* _Task to complete_:
Your reply should be one number, which is how many lines in the listing below contain "that".

= = = = = = =

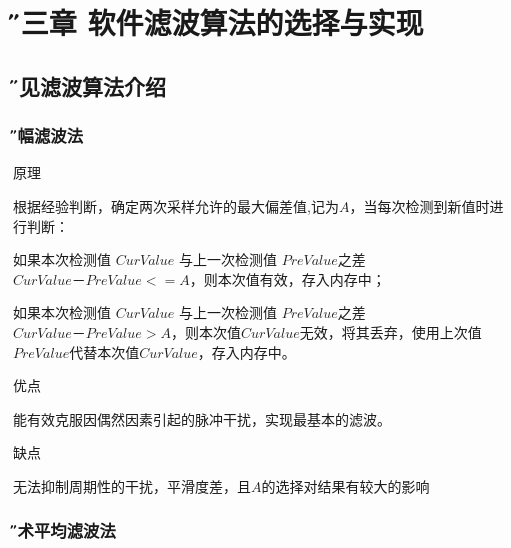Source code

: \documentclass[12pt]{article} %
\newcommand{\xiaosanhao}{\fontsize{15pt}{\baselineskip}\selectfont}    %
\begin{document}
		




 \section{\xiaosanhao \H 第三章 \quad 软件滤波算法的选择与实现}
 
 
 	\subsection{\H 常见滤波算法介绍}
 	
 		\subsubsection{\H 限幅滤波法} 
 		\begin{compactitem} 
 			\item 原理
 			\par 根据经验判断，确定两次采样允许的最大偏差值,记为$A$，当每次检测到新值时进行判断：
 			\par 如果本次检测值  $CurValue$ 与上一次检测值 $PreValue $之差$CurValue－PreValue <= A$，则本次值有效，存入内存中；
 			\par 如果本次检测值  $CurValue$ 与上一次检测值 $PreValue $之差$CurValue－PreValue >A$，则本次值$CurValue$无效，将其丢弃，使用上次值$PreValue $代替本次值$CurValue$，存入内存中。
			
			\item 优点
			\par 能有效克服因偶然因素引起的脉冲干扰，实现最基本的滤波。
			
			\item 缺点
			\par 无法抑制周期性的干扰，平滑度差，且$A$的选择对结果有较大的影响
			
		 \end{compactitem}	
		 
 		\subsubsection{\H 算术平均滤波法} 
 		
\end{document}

= = = = = = =

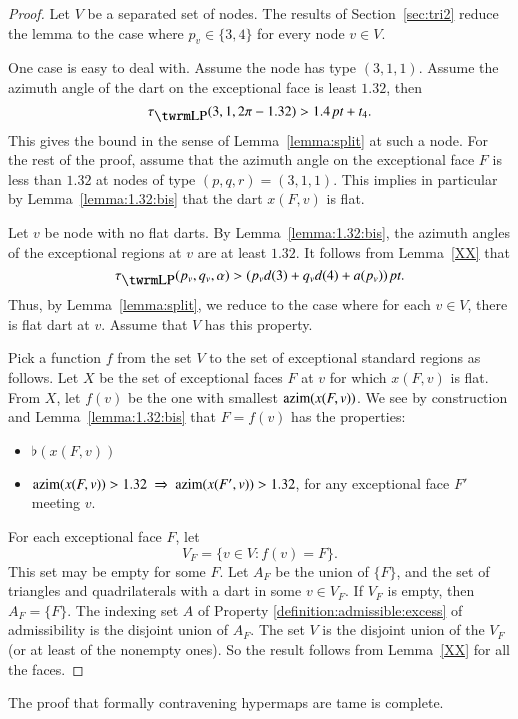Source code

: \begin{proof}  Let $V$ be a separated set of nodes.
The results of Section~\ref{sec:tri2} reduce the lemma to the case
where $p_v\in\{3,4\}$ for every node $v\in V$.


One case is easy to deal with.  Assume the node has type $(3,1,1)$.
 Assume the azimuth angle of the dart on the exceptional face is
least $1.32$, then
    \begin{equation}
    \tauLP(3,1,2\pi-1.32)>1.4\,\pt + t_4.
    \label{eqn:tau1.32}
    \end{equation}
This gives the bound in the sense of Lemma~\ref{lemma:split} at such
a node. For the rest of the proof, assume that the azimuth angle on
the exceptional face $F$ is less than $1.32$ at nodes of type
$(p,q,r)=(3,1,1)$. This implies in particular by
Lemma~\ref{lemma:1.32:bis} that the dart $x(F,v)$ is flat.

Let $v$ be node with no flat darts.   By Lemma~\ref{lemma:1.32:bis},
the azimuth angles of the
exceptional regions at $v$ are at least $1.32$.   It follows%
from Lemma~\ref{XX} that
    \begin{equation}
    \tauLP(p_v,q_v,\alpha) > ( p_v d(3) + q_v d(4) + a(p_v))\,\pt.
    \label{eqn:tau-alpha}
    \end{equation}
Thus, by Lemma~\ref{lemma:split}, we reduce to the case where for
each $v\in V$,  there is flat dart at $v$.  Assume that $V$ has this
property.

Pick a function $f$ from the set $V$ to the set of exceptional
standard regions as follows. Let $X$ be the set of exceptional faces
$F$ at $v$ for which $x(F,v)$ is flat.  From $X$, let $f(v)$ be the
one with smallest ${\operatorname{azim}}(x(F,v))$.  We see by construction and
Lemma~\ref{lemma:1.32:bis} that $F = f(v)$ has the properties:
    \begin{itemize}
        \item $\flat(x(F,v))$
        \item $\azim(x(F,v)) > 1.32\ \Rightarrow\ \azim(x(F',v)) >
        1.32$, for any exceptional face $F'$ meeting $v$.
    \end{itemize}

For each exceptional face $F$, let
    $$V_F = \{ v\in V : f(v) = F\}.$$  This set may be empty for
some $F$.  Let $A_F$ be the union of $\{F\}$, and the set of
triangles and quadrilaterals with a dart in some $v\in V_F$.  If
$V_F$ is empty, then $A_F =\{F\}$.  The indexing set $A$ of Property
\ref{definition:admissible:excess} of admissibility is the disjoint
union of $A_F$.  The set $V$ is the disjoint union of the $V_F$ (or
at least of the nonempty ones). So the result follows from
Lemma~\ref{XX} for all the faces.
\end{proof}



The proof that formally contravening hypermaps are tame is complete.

= = = = = = =

* _Task solution_:
6